Речь идёт о голландцах, которые за три с половиной века своего господства в Нидерландской Ост-Индии так и не поняли этого в общем-то простого условия для «возможного в будущем разумного компромисса». Вероятно, в самонадеянности своей и не подумали, что тем самым день за днём подрубают сук, на котором сидят.

В отличие от голландцев в Индонезии евреи ни в Древней Руси, ни в России колонистами в прямом смысле слова никогда не были. Не являются они и коренными или ставшими коренными жителями нашей страны, как это можно подумать, читая стихотворение В. Халуповича из Лениграда, которое попалось мне на глаза в газете «Книжное обозрение» за 8 июля 1988 года.


Мои мать и отец в эту землю зарыты.

Мои бабушки с дедом на этой земле сожжены.

Казаками Хмельницкого здесь мои предки забиты.

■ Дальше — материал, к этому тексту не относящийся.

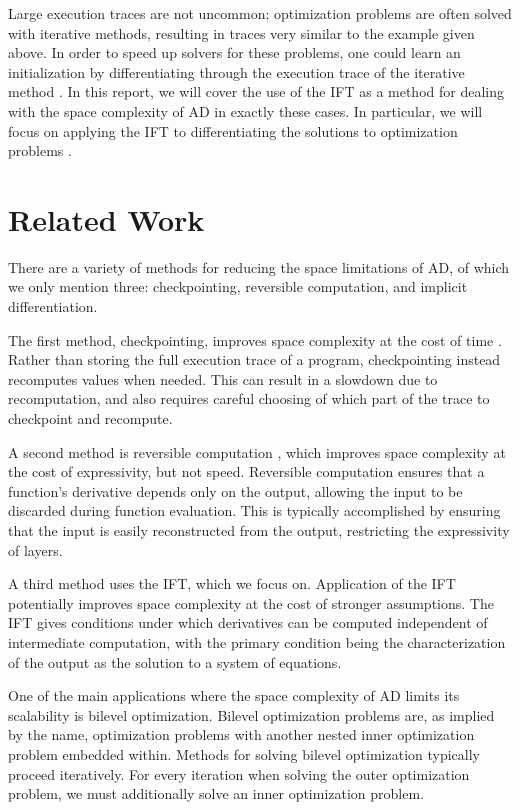 \documentclass[11pt]{article}
\begin{document}
Large execution traces are not uncommon;
optimization problems are often solved with iterative methods,
resulting in traces very similar to the example given above.
In order to speed up solvers for these problems,
one could learn an initialization by differentiating through the
execution trace of the iterative method \citep{finn2017maml,kim2018savi,neuralinit}.
In this report, we will cover the use of the IFT
as a method for dealing with the space complexity of AD in exactly these cases.
In particular,
we will focus on applying the IFT to differentiating the solutions to optimization problems
\citep{optnet,agrawal2019diffcvx}.

\section{Related Work}
There are a variety of methods for reducing the space limitations of AD,
of which we only mention three: checkpointing, reversible computation, and implicit differentiation.

The first method, checkpointing, improves space complexity at the cost of time \citep{griewank2008autodiff}.
Rather than storing the full execution trace of a program,
checkpointing instead recomputes values when needed.
This can result in a slowdown due to recomputation,
and also requires careful choosing of which part of the trace to checkpoint and recompute.

A second method is reversible computation \citep{maclaurin2015reversible,gomez2017reversible},
which improves space complexity at the cost of expressivity, but not speed.
Reversible computation ensures that a function's derivative depends only on the output,
allowing the input to be discarded during function evaluation.
This is typically accomplished by ensuring that the input is easily reconstructed from the output,
restricting the expressivity of layers.

A third method uses the IFT, which we focus on.
Application of the IFT potentially improves space complexity at the cost of stronger assumptions.
The IFT gives conditions under which derivatives can be computed independent of
intermediate computation,
with the primary condition being the characterization of the output as the solution
to a system of equations.

One of the main applications where the space complexity of AD limits its scalability
is bilevel optimization.
Bilevel optimization problems are, as implied by the name,
optimization problems with another nested inner optimization problem embedded within.
Methods for solving bilevel optimization typically proceed iteratively.
For every iteration when solving the outer optimization problem,
we must additionally solve an inner optimization problem.
\end{document}
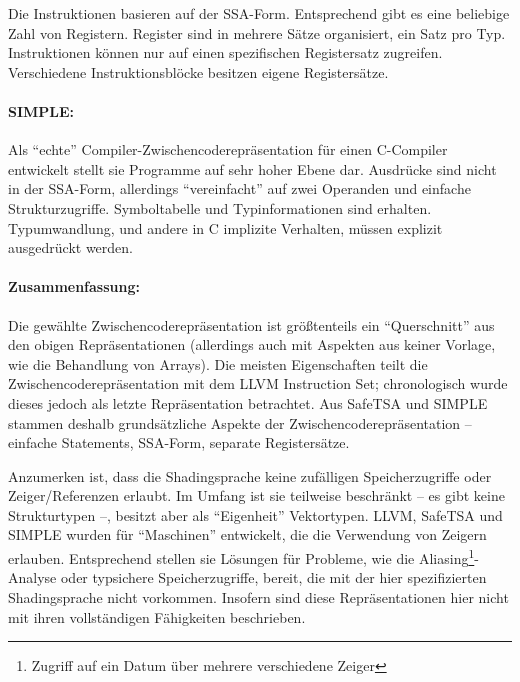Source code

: \documentclass[twoside,a4paper,fleqn,12pt]{book}
\begin{document}
Die Instruktionen basieren auf der SSA-Form. Entsprechend gibt es eine beliebige Zahl von Registern.
Register sind in mehrere Sätze organisiert, ein Satz pro Typ. Instruktionen können nur auf einen
spezifischen Registersatz zugreifen. Verschiedene Instruktionsblöcke besitzen eigene Registersätze.


\paragraph{SIMPLE:} Als "`echte"' Compiler-Zwischencoderepräsentation für einen C-Compiler entwickelt
stellt sie Programme auf sehr hoher Ebene dar. Ausdrücke sind nicht in der SSA-Form, allerdings
"`vereinfacht"' auf zwei Operanden und einfache Strukturzugriffe. Symboltabelle und Typinformationen
sind erhalten. Typumwandlung, und andere in C implizite Verhalten, müssen explizit ausgedrückt werden.


\paragraph{Zusammenfassung:}
Die gewählte Zwischencoderepräsentation ist größtenteils ein "`Querschnitt"' aus den obigen Repräsentationen
(allerdings auch mit Aspekten aus keiner Vorlage, wie die Behandlung von Arrays). Die meisten Eigenschaften
teilt die Zwischencoderepräsentation mit dem LLVM Instruction Set; chronologisch wurde dieses jedoch als letzte
Repräsentation betrachtet. Aus SafeTSA und SIMPLE stammen deshalb grundsätzliche Aspekte der Zwischencoderepräsentation 
-- einfache Statements, SSA-Form, separate Registersätze.

Anzumerken ist, dass die Shadingsprache keine zufälligen Speicherzugriffe oder Zeiger/Referenzen erlaubt.
Im Umfang ist sie teilweise beschränkt -- es gibt keine Strukturtypen --, besitzt aber als "`Eigenheit"' Vektortypen.
LLVM, SafeTSA und SIMPLE wurden für "`Maschinen"' entwickelt, die die Verwendung von Zeigern erlauben. Entsprechend
stellen sie Lösungen für Probleme, wie die Aliasing\footnote{Zugriff auf ein Datum über mehrere verschiedene Zeiger}-Analyse oder typsichere Speicherzugriffe, bereit, die mit
der hier spezifizierten Shadingsprache nicht vorkommen. Insofern sind diese Repräsentationen hier nicht
mit ihren vollständigen Fähigkeiten beschrieben.
\end{document}
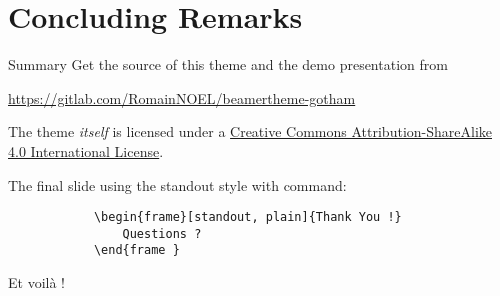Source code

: \documentclass[aspectratio=169]{beamer}
\begin{document}
\section{Concluding Remarks}

	\begin{frame}{Summary}
		Get the source of this theme and the demo presentation from

		\begin{center}\url{https://gitlab.com/RomainNOEL/beamertheme-gotham}\end{center}

		The theme \emph{itself} is licensed under a \href{http://creativecommons.org/licenses/by-sa/4.0/}{Creative Commons Attribution-ShareAlike 4.0 International License}.
		\begin{center} \ccbysa \end{center}
	\end{frame}

   \begin{standoutenv}
   \begin{frame}[fragile]
      The final slide using the standout style with command:
		\begin{verbatim}
			\begin{frame}[standout, plain]{Thank You !}
				Questions ?
		 	\end{frame }
		\end{verbatim}

		\begin{center}
			Et voilà !
		\end{center}
   \end{frame}
   \end{standoutenv}
	
\end{document}
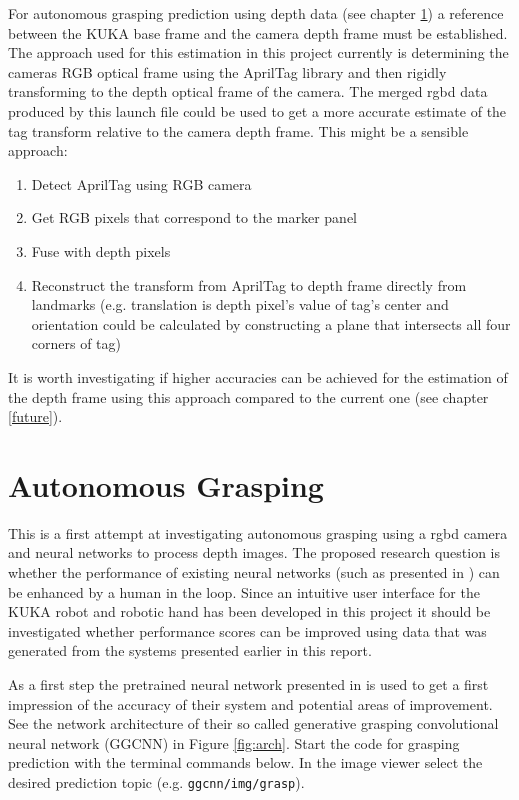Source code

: \documentclass[headsepline,footinclude=false,fontsize=11pt,paper=a4,listof=totoc,bibliography=totoc,BCOR=12mm,DIV=14]{scrbook}
\begin{document}
For autonomous grasping prediction using depth data (see chapter \ref{grasping}) a reference between the KUKA base frame and the camera depth frame must be established. The approach used for this estimation in this project currently is determining the cameras RGB optical frame using the AprilTag library and then rigidly transforming to the depth optical frame of the camera. The merged \gls{rgbd} data produced by this launch file could be used to get a more accurate estimate of the tag transform relative to the camera depth frame. This might be a sensible approach:

\begin{enumerate}
	\item Detect AprilTag using RGB camera  
	\item Get RGB pixels that correspond to the marker panel
	\item Fuse with depth pixels
	\item Reconstruct the transform from AprilTag to depth frame directly from landmarks (e.g. translation is depth pixel's value of tag's center and orientation could be calculated by constructing a plane that intersects all four corners of tag)
\end{enumerate} 

It is worth investigating if higher accuracies can be achieved for the estimation of the depth frame using this approach compared to the current one (see chapter \ref{future}). 

\chapter{Autonomous Grasping}\label{grasping}

This is a first attempt at investigating autonomous grasping using a \gls{rgbd} camera and neural networks to process depth images. The proposed research question is whether the performance of existing neural networks (such as presented in \cite{Grasping}) can be enhanced by a human in the loop. Since an intuitive user interface for the KUKA robot and robotic hand has been developed in this project it should be investigated whether performance scores can be improved using data that was generated from the systems presented earlier in this report. 

As a first step the pretrained neural network presented in \cite{Grasping} is used to get a first impression of the accuracy of their system and potential areas of improvement. See the network architecture of their so called generative grasping convolutional neural network (GGCNN) in Figure \ref{fig:arch}. Start the code for grasping prediction with the terminal commands below. In the image viewer select the desired prediction topic (e.g. \texttt{ggcnn/img/grasp}).
\end{document}
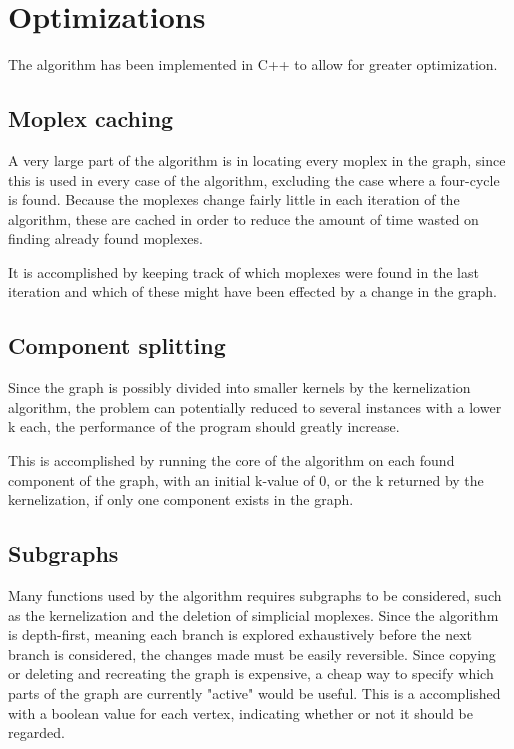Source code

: \documentclass{article}
\begin{document}
	\section{Optimizations}
	The algorithm has been implemented in C++ to allow for greater optimization.

		\subsection{Moplex caching}
		A very large part of the algorithm is in locating every moplex in the graph, since this is used in every case of the algorithm, excluding the case where a four-cycle is found.
		Because the moplexes change fairly little in each iteration of the algorithm, these are cached in order to reduce the amount of time wasted on finding already found moplexes.

		It is accomplished by keeping track of which moplexes were found in the last iteration and which of these might have been effected by a change in the graph.

		\subsection{Component splitting}
		Since the graph is possibly divided into smaller kernels by the kernelization algorithm, the problem can potentially reduced to several instances with a lower k each, the performance of the program should greatly increase.

		This is accomplished by running the core of the algorithm on each found component of the graph, with an initial k-value of 0, or the k returned by the kernelization, if only one component exists in the graph.

		\subsection{Subgraphs}
		Many functions used by the algorithm requires subgraphs to be considered, such as the kernelization and the deletion of simplicial moplexes.
		Since the algorithm is depth-first, meaning each branch is explored exhaustively before the next branch is considered, the changes made must be easily reversible.
		Since copying or deleting and recreating the graph is expensive, a cheap way to specify which parts of the graph are currently "active" would be useful.
		This is a accomplished with a boolean value for each vertex, indicating whether or not it should be regarded.
\end{document}
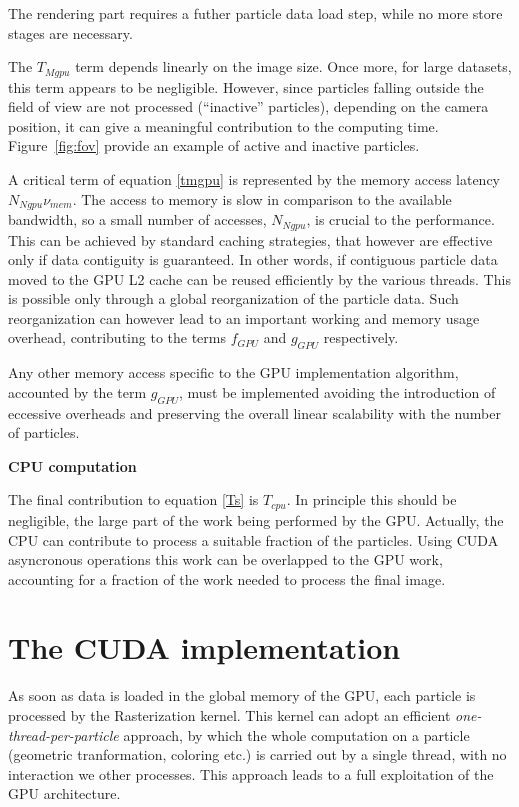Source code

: \documentclass[11pt]{article}
\begin{document}
The rendering part requires a futher particle data load step, while no more store 
stages are necessary.

The $T_{Mgpu}$ term depends linearly on the image size. Once more, 
for large datasets, this term appears to be negligible. However, since
particles falling outside the field of view are not processed (``inactive'' particles),
depending on the camera position, it can give a meaningful contribution to
the computing time. Figure~\ref{fig:fov} provide an example of active and inactive particles.

A critical term of equation \eqref{tmgpu} is represented by the memory access
latency $N_{Ngpu} \nu_{mem}$. The access to memory is slow in comparison to
the available bandwidth, so a small number of accesses, $N_{Ngpu}$, is crucial
to the performance. This can be achieved by standard caching strategies, that
however are effective only if data contiguity is guaranteed. In other words,
if contiguous particle data moved to the GPU L2 cache can be reused efficiently
by the various threads. This is possible only through a global reorganization 
of the particle data. Such reorganization can however lead to an important
working and memory usage overhead, contributing to the terms $f_{GPU}$ and
$g_{GPU}$ respectively. 

Any other memory access specific to the GPU implementation algorithm,
accounted by the term $g_{GPU}$, must be implemented 
avoiding the introduction of eccessive overheads and preserving the overall
linear scalability with the number of particles.

\medskip
\noindent
{\bf CPU computation}

The final contribution to equation \eqref{Ts} is $T_{cpu}$. In principle this should be negligible, 
the large part of the work being performed by the GPU. Actually, the CPU
can contribute to process a suitable fraction of the particles. Using
CUDA asyncronous operations this work can be overlapped 
to the GPU work, accounting for a fraction of the work needed to 
process the final image.

\section{The CUDA implementation}
\label{sec:implementation}

As soon as data is loaded in the global memory of the GPU, each particle is processed 
by the Rasterization kernel. This kernel can adopt an efficient  
{\it one-thread-per-particle} approach, by which the whole computation on 
a particle (geometric tranformation, coloring etc.) is carried out
by a single thread, with no interaction we other processes.  
This approach leads to a full exploitation of the GPU architecture. 
\end{document}
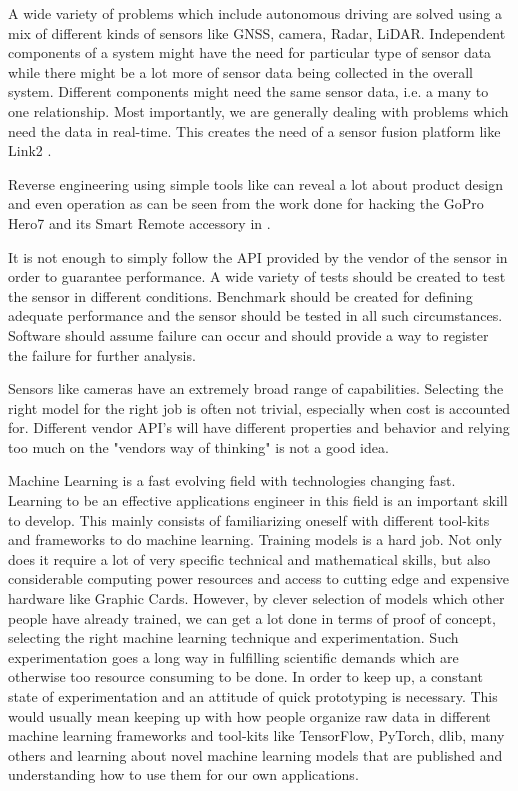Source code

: \documentclass[a4paper, 12pt, oneside]{report}
\begin{document}
  A wide variety of problems which include autonomous driving are solved using a mix of different kinds of sensors like GNSS, camera, Radar, LiDAR. Independent components of a system might have the need for particular type of sensor data while there might be a lot more of sensor data being collected in the overall system. Different components might need the same sensor data, i.e. a many to one relationship. Most importantly, we are generally dealing with problems which need the data in real-time. This creates the need of a sensor fusion platform like Link2 \cite{ReactiveMeshforRealtimeDataProcessingDRAIVELinkDocumentation-2019-12-09}.
  
  Reverse engineering using simple tools like \cite{Aircrackng-2020-02-12} can reveal a lot about product design and even operation as can be seen from the work done for hacking the GoPro Hero7 \cite{GoProHERO7BlackInsanelysmooth4kVideo-2020-02-12} and its Smart Remote \cite{GoProSmartRemoteControl-2020-02-12} accessory in \cite{NumericalAdvantageGoProHackHackingtheWirelessUDPcommunicationbetweenGoProHero7andSmartRemotedevice-2020-02-20}.
  
  It is not enough to simply follow the API provided by the vendor of the sensor in order to guarantee performance. A wide variety of tests should be created to test the sensor in different conditions. Benchmark should be created for defining adequate performance and the sensor should be tested in all such circumstances. Software should assume failure can occur and should provide a way to register the failure for further analysis.
  
  Sensors like cameras have an extremely broad range of capabilities. Selecting the right model for the right job is often not trivial, especially when cost is accounted for. Different vendor API's will have different properties and behavior and relying too much on the "vendors way of thinking" is not a good idea. 
  
  Machine Learning is a fast evolving field with technologies changing fast. Learning to be an effective applications engineer in this field is an important skill to develop. This mainly consists of familiarizing oneself with different tool-kits and frameworks to do machine learning. Training models is a hard job. Not only does it require a lot of very specific technical and mathematical skills, but also considerable computing power resources and access to cutting edge and expensive hardware like Graphic Cards. However, by clever selection of models which other people have already trained, we can get a lot done in terms of proof of concept, selecting the right machine learning technique and experimentation. Such experimentation goes a long way in fulfilling scientific demands which are otherwise too resource consuming to be done. In order to keep up, a constant state of experimentation and an attitude of quick prototyping is necessary. This would usually mean keeping up with how people organize raw data in different machine learning frameworks and tool-kits like TensorFlow, PyTorch, dlib, many others and learning about novel machine learning models that are published and understanding how to use them for our own applications. 
  
\end{document}
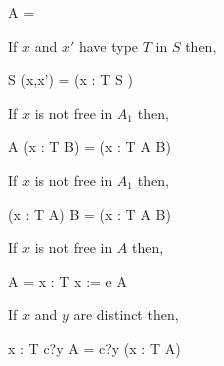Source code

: \begin{law}
  \label{seq-zerol-law}
  \begin{circus}
    \Chaos \circseq A = \Chaos
  \end{circus}
\end{law}

\begin{law}
  \label{schema-hide-var-conv-law}
  If $x$ and $x'$ have type $T$ in $S$ then,
  \begin{circus}
    \lschexpract S \hide (x,x') \rschexpract
    =
    (\circvar x : T \circspot \lschexpract S \rschexpract)
  \end{circus}
\end{law}
  
\begin{law}
  \label{var-seq-extl-law}
  If $x$ is not free in $A_1$ then,
  \begin{circus}
    A \circseq (\circvar x : T \circspot B)
    =
    (\circvar x : T \circspot A \circseq B)
  \end{circus}
\end{law}

\begin{law}
  \label{var-seq-extr-law}
  If $x$ is not free in $A_1$ then,
  \begin{circus}
    (\circvar x : T \circspot A) \circseq B
    =
    (\circvar x : T \circspot A \circseq B)
  \end{circus}
\end{law}

\begin{law}
  \label{var-assign-intro-law}
  If $x$ is not free in $A$ then,
  \begin{circus}
    A
    =
    \circvar x : T \circspot x := e \circseq A
  \end{circus}
\end{law}

\begin{law}
  \label{input-prefix-var-ext-law}
  If $x$ and $y$ are distinct then,
  \begin{circus}
    \circvar x : T \circspot c?y \then A
    =
    c?y \then (\circvar x : T \circspot A)
  \end{circus}
\end{law}

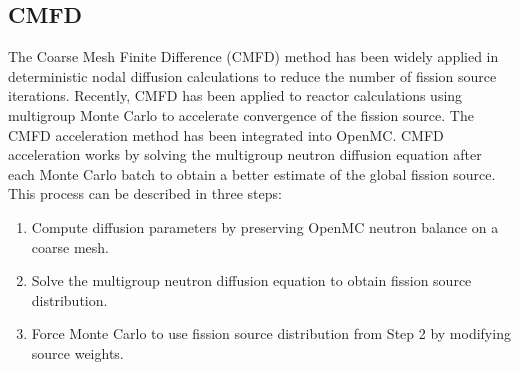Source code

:\documentclass{ansconf}
\begin{document}
\subsection{CMFD}

The Coarse Mesh Finite Difference (CMFD) method has been widely applied in
deterministic nodal diffusion calculations to reduce the number of fission
source iterations. Recently, CMFD has been applied to reactor calculations using
multigroup Monte Carlo \cite{physor-lee-2012} to accelerate convergence of the
fission source. The CMFD acceleration method has been integrated into
OpenMC. CMFD acceleration works by solving the multigroup neutron diffusion
equation after each Monte Carlo batch to obtain a better estimate of the global
fission source. This process can be described in three steps:
\begin{enumerate}
 \item Compute diffusion parameters by preserving OpenMC neutron balance on a
   coarse mesh.
 \item Solve the multigroup neutron diffusion equation to obtain fission source
   distribution.
 \item Force Monte Carlo to use fission source distribution from Step 2 by
   modifying source weights.
\end{enumerate}
\end{document}
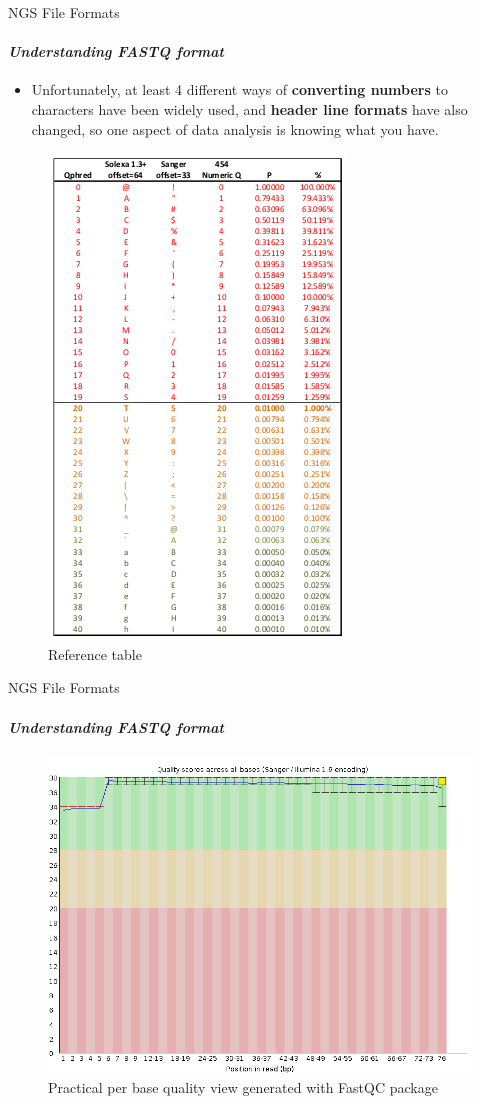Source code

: \documentclass{if-beamer}
\begin{document}
\begin{frame}{NGS File Formats}
\framesubtitle{\emph{Understanding FASTQ format}}
\begin{itemize}
    \item Unfortunately, at least 4 different ways of \textbf{converting numbers} to characters have been widely used, and \textbf{header line formats} have also changed, so one aspect of data analysis is knowing what you have.
\end{itemize} 
\begin{figure}
\centering
\includegraphics[scale=0.4]{ref_table_quality2.PNG}
\caption{Reference table}
\end{figure}
\end{frame}
\begin{frame}{NGS File Formats}
\framesubtitle{\emph{Understanding FASTQ format}}
\begin{figure}
\centering
\includegraphics[scale=0.3]{per_base_quality.png}
\caption{Practical per base quality view generated with FastQC package}
\end{figure}
\end{frame}
\end{document}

И Владимиром пращуры на нет сведены.

Мне Татищев открыл в словаре своём, слогом старинным,

Как изгнали нас в Польшу, а после вернули опять.

Нам пахать лишь однажды дозволил указ «Катерины»,

Чтоб два века потом всё, что можно, пытаться отнять.

Слуги бога-еврея «анафему» в церкви трубили,

Онемеченный царь нас чертою оседлости гнул.

Балагуры, сапожники, мы эту землю любили,

За неё шли на смерть, если враг на неё посягнул...

Здесь, на этой земле, я евреем родился однажды.

За моею спиной здесь не меньше, чем десять веков.

Я на этой земле за неё и радею, и стражду,

За неё в нашем веке и горя хватил, и оков.

Как молитву, шепчу её схожее с росами имя.

Чтоб родила она! Чтоб метели над ней не мели!

Ну а те, что считают на этой земле нас чужими,

Может, сами лишь пасынки этой нежданной земли?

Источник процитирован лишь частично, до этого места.